• **Task item**:
Skip any pictures. Repeat the data exactly, from its first line through the line that holds "## Article 18 — Force Majeure", both included.

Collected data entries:
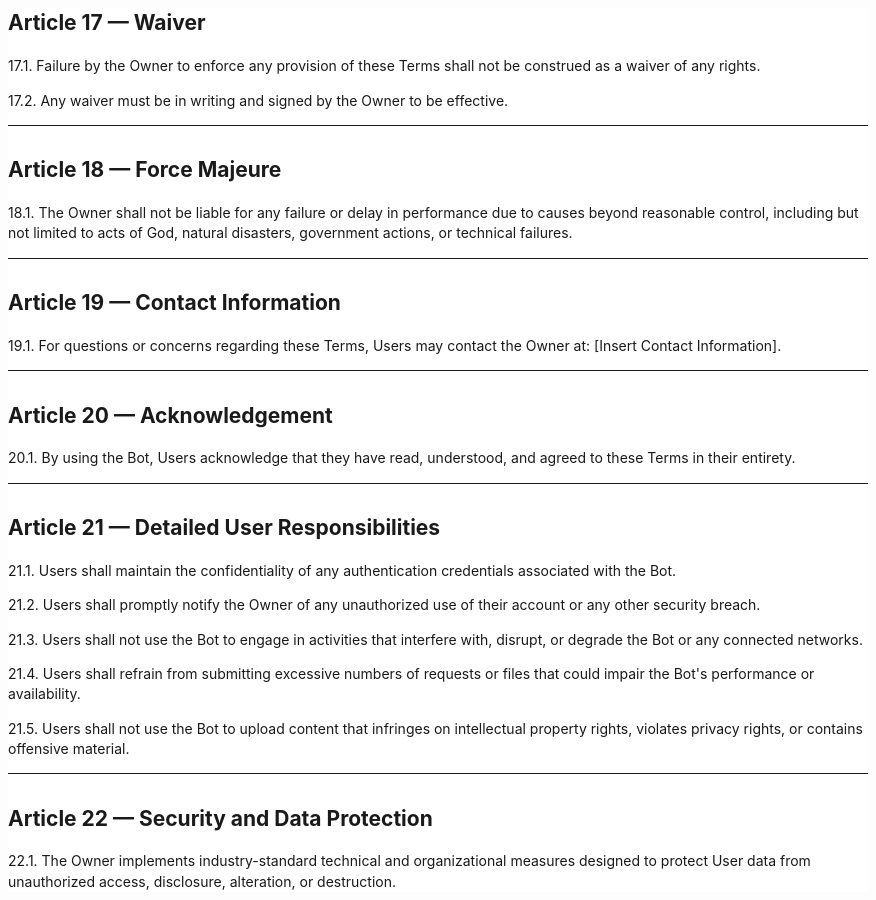 ## Article 17 — Waiver

17.1. Failure by the Owner to enforce any provision of these Terms shall not be construed as a waiver of any rights.

17.2. Any waiver must be in writing and signed by the Owner to be effective.

---

## Article 18 — Force Majeure

18.1. The Owner shall not be liable for any failure or delay in performance due to causes beyond reasonable control, including but not limited to acts of God, natural disasters, government actions, or technical failures.

---

## Article 19 — Contact Information

19.1. For questions or concerns regarding these Terms, Users may contact the Owner at: [Insert Contact Information].

---

## Article 20 — Acknowledgement

20.1. By using the Bot, Users acknowledge that they have read, understood, and agreed to these Terms in their entirety.

---

## Article 21 — Detailed User Responsibilities

21.1. Users shall maintain the confidentiality of any authentication credentials associated with the Bot.

21.2. Users shall promptly notify the Owner of any unauthorized use of their account or any other security breach.

21.3. Users shall not use the Bot to engage in activities that interfere with, disrupt, or degrade the Bot or any connected networks.

21.4. Users shall refrain from submitting excessive numbers of requests or files that could impair the Bot's performance or availability.

21.5. Users shall not use the Bot to upload content that infringes on intellectual property rights, violates privacy rights, or contains offensive material.

---

## Article 22 — Security and Data Protection

22.1. The Owner implements industry-standard technical and organizational measures designed to protect User data from unauthorized access, disclosure, alteration, or destruction.
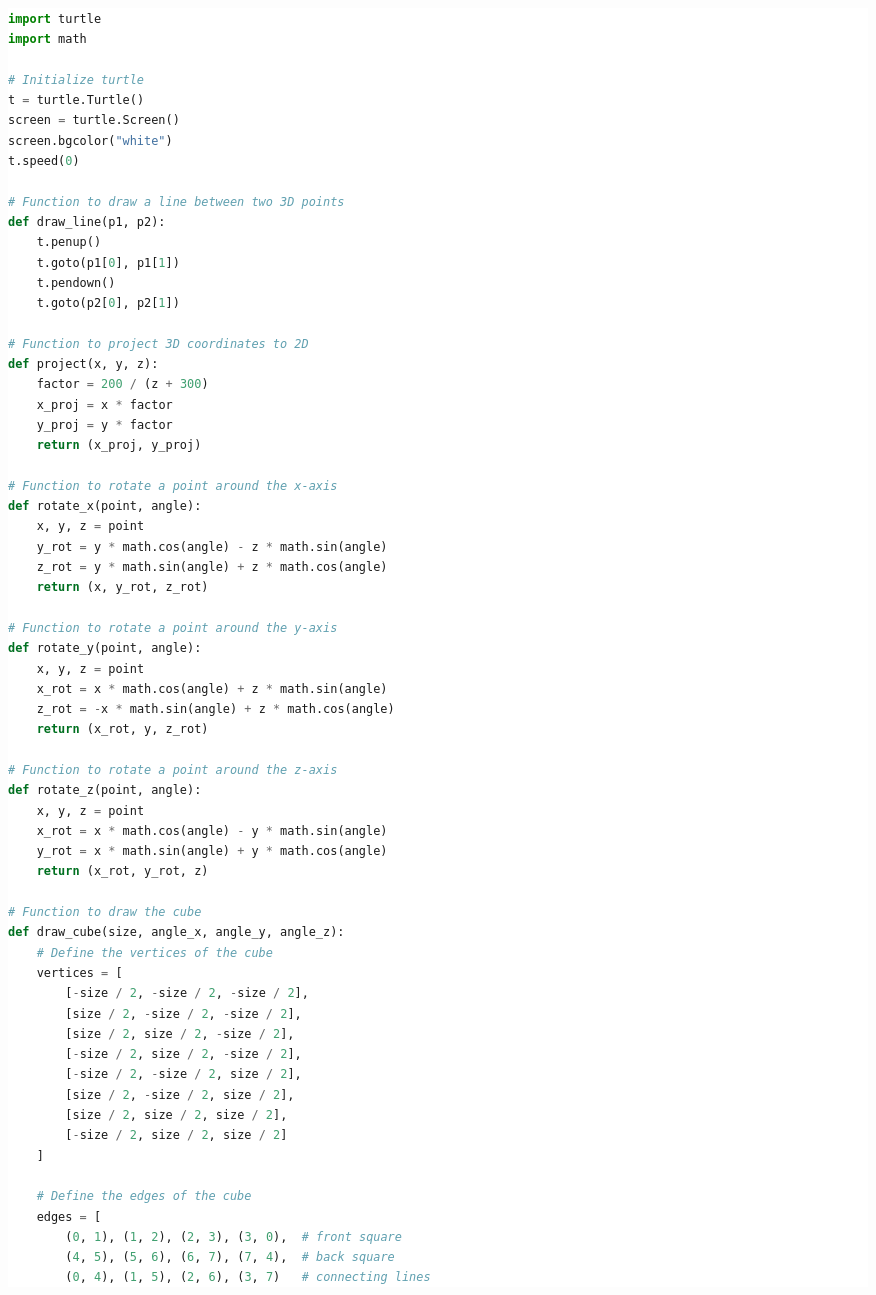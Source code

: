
 ```python
import turtle
import math

# Initialize turtle
t = turtle.Turtle()
screen = turtle.Screen()
screen.bgcolor("white")
t.speed(0)

# Function to draw a line between two 3D points
def draw_line(p1, p2):
    t.penup()
    t.goto(p1[0], p1[1])
    t.pendown()
    t.goto(p2[0], p2[1])

# Function to project 3D coordinates to 2D
def project(x, y, z):
    factor = 200 / (z + 300)
    x_proj = x * factor
    y_proj = y * factor
    return (x_proj, y_proj)

# Function to rotate a point around the x-axis
def rotate_x(point, angle):
    x, y, z = point
    y_rot = y * math.cos(angle) - z * math.sin(angle)
    z_rot = y * math.sin(angle) + z * math.cos(angle)
    return (x, y_rot, z_rot)

# Function to rotate a point around the y-axis
def rotate_y(point, angle):
    x, y, z = point
    x_rot = x * math.cos(angle) + z * math.sin(angle)
    z_rot = -x * math.sin(angle) + z * math.cos(angle)
    return (x_rot, y, z_rot)

# Function to rotate a point around the z-axis
def rotate_z(point, angle):
    x, y, z = point
    x_rot = x * math.cos(angle) - y * math.sin(angle)
    y_rot = x * math.sin(angle) + y * math.cos(angle)
    return (x_rot, y_rot, z)

# Function to draw the cube
def draw_cube(size, angle_x, angle_y, angle_z):
    # Define the vertices of the cube
    vertices = [
        [-size / 2, -size / 2, -size / 2],
        [size / 2, -size / 2, -size / 2],
        [size / 2, size / 2, -size / 2],
        [-size / 2, size / 2, -size / 2],
        [-size / 2, -size / 2, size / 2],
        [size / 2, -size / 2, size / 2],
        [size / 2, size / 2, size / 2],
        [-size / 2, size / 2, size / 2]
    ]

    # Define the edges of the cube
    edges = [
        (0, 1), (1, 2), (2, 3), (3, 0),  # front square
        (4, 5), (5, 6), (6, 7), (7, 4),  # back square
        (0, 4), (1, 5), (2, 6), (3, 7)   # connecting lines
```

• **Reply**:
 ## Article 17 — Waiver

17.1. Failure by the Owner to enforce any provision of these Terms shall not be construed as a waiver of any rights.

17.2. Any waiver must be in writing and signed by the Owner to be effective.

---

## Article 18 — Force Majeure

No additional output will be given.